- Opening Delimiter -

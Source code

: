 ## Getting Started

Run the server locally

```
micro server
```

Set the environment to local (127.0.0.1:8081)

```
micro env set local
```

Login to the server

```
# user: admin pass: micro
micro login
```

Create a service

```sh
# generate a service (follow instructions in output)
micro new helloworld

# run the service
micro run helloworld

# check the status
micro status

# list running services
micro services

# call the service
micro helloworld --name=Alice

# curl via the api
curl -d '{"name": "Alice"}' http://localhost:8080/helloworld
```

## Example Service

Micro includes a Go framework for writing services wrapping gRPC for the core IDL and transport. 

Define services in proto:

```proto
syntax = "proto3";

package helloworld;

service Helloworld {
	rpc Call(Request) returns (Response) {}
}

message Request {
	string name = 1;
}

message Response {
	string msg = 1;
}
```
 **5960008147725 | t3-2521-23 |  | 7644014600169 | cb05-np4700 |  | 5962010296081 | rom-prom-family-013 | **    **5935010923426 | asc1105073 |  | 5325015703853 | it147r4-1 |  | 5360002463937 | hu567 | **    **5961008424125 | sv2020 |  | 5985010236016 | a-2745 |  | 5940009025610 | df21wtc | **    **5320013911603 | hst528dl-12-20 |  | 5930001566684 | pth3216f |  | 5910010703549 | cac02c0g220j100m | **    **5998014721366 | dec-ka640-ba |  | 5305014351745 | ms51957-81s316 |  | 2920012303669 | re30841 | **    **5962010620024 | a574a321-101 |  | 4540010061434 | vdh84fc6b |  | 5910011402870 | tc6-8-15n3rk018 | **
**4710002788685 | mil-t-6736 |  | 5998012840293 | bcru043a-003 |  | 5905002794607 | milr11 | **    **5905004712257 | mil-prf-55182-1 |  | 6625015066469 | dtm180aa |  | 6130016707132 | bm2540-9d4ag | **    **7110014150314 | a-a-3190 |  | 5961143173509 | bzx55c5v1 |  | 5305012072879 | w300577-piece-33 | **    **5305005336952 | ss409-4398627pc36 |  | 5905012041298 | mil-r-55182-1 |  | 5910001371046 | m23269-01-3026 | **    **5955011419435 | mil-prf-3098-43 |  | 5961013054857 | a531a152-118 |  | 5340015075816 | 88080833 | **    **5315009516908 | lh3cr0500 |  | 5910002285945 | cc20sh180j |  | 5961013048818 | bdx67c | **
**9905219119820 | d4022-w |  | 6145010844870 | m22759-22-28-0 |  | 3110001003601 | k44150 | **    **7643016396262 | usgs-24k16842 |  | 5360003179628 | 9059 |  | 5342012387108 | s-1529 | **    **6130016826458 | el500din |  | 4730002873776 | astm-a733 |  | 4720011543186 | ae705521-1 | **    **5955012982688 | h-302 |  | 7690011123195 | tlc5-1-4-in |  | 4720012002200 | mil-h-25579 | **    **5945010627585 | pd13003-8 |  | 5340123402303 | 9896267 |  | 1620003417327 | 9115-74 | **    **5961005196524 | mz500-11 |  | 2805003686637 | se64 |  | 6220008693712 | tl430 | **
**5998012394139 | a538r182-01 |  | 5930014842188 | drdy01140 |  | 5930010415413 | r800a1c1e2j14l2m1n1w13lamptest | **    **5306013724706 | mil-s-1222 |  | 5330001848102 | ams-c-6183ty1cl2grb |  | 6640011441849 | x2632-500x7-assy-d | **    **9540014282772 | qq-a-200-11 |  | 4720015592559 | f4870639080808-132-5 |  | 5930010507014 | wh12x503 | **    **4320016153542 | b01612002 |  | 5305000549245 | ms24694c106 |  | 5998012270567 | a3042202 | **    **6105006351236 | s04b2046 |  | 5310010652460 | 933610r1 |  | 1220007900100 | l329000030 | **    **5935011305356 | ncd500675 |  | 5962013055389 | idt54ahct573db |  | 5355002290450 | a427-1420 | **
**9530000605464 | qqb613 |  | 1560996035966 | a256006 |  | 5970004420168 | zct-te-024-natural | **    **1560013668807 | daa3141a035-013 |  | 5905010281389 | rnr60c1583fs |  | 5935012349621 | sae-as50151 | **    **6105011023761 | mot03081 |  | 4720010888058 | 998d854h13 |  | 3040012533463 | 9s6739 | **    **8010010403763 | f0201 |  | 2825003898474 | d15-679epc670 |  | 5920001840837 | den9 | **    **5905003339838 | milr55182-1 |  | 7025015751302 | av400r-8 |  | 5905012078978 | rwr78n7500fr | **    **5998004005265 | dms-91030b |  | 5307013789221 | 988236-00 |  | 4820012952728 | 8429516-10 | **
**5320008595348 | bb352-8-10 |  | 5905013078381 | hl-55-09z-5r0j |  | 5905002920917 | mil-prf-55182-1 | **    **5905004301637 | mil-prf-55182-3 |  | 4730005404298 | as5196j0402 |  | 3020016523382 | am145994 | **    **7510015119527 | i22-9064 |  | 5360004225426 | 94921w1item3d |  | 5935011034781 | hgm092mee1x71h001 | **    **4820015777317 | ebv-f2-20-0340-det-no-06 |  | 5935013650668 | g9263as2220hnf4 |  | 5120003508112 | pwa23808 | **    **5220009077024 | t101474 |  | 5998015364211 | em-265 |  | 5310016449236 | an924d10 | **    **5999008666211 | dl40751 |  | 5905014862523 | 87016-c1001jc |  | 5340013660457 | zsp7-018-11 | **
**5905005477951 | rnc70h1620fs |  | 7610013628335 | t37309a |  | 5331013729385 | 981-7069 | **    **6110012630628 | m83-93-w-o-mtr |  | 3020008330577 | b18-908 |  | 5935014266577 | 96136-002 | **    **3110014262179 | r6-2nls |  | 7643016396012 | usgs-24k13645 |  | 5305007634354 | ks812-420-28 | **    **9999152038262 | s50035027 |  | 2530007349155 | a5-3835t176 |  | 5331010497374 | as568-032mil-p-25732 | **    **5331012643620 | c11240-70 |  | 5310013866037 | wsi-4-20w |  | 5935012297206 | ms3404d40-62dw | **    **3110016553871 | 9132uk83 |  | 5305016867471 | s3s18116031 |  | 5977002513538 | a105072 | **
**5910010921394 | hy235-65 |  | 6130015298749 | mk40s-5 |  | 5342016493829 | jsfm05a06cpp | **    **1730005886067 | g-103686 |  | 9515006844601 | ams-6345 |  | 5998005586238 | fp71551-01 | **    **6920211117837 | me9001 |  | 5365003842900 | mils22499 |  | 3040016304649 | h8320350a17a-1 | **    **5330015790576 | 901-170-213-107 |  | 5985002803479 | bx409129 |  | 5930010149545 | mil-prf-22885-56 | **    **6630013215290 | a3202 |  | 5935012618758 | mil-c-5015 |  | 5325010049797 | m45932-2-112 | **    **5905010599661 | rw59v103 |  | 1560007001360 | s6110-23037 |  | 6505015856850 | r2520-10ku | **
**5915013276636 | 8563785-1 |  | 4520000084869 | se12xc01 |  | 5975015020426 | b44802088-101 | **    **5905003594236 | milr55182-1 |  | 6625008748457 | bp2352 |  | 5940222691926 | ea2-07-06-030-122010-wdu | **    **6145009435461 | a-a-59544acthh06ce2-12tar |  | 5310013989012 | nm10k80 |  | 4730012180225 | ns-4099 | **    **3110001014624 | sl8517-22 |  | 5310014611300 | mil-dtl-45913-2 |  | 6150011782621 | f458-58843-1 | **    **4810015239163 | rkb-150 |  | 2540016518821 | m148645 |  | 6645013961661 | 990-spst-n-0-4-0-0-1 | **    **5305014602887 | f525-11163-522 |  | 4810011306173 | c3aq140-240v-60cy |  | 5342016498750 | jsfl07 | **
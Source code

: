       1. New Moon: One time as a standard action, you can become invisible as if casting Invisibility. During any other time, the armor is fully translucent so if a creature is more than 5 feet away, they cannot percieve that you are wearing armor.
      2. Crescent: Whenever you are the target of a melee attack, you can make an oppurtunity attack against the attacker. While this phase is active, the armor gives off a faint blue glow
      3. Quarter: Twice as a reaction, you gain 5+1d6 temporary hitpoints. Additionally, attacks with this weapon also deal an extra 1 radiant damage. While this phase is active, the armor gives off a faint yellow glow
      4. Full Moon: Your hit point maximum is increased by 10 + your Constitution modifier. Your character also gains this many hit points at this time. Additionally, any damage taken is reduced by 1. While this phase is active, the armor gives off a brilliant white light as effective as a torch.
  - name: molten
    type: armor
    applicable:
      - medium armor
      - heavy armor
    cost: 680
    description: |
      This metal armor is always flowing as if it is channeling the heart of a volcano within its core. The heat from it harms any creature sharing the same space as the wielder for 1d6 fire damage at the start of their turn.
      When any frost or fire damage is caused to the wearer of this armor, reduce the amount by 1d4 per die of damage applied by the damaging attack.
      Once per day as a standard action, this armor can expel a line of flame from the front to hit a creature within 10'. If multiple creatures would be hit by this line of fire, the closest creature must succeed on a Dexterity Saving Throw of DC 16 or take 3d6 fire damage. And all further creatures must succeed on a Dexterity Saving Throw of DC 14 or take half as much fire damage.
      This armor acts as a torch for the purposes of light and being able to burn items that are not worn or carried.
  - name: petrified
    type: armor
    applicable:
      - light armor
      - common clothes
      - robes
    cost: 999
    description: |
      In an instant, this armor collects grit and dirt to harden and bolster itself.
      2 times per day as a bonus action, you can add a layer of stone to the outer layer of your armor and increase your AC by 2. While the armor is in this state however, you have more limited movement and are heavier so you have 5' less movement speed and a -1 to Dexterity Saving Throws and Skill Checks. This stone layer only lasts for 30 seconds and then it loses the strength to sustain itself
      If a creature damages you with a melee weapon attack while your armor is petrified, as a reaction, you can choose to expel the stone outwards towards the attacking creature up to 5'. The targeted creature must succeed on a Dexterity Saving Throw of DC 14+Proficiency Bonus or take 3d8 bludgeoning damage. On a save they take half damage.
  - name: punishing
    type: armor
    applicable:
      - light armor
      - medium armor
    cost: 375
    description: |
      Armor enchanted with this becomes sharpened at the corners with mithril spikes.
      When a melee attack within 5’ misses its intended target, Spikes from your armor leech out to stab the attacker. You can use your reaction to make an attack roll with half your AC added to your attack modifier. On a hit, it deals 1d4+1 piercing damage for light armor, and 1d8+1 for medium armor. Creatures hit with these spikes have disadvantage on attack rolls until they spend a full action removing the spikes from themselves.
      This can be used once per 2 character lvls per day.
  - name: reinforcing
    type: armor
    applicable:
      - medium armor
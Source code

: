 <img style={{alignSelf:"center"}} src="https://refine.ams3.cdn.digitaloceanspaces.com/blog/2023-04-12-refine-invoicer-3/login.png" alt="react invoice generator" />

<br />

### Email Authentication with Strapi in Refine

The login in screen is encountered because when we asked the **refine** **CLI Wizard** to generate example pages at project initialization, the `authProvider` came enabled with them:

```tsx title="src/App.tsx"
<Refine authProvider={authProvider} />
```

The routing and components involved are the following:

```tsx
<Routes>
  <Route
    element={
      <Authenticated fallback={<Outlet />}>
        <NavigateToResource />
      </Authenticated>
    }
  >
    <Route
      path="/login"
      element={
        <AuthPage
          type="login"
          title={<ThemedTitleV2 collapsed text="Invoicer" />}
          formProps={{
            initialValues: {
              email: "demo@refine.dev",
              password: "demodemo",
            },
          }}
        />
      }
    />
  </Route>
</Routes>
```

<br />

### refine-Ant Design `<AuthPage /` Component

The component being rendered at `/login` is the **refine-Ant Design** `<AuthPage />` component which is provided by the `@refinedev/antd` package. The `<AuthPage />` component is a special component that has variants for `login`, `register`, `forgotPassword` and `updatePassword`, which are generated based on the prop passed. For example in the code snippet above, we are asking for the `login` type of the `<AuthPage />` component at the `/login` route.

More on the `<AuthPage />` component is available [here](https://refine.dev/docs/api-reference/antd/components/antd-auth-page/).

- Closing Delimiter -

▶ [TASK DESCRIPTION] Look in the material above for the line with "## Example Service" and the line with "tc6-8-15n3rk018 | **", and transcribe exactly those lines and all lines between them, nothing more.

▶ [TASK ANSWER]
## Example Service

Micro includes a Go framework for writing services wrapping gRPC for the core IDL and transport. 

Define services in proto:

```proto
syntax = "proto3";

package helloworld;

service Helloworld {
	rpc Call(Request) returns (Response) {}
}

message Request {
	string name = 1;
}

message Response {
	string msg = 1;
}
```
 **5960008147725 | t3-2521-23 |  | 7644014600169 | cb05-np4700 |  | 5962010296081 | rom-prom-family-013 | **    **5935010923426 | asc1105073 |  | 5325015703853 | it147r4-1 |  | 5360002463937 | hu567 | **    **5961008424125 | sv2020 |  | 5985010236016 | a-2745 |  | 5940009025610 | df21wtc | **    **5320013911603 | hst528dl-12-20 |  | 5930001566684 | pth3216f |  | 5910010703549 | cac02c0g220j100m | **    **5998014721366 | dec-ka640-ba |  | 5305014351745 | ms51957-81s316 |  | 2920012303669 | re30841 | **    **5962010620024 | a574a321-101 |  | 4540010061434 | vdh84fc6b |  | 5910011402870 | tc6-8-15n3rk018 | **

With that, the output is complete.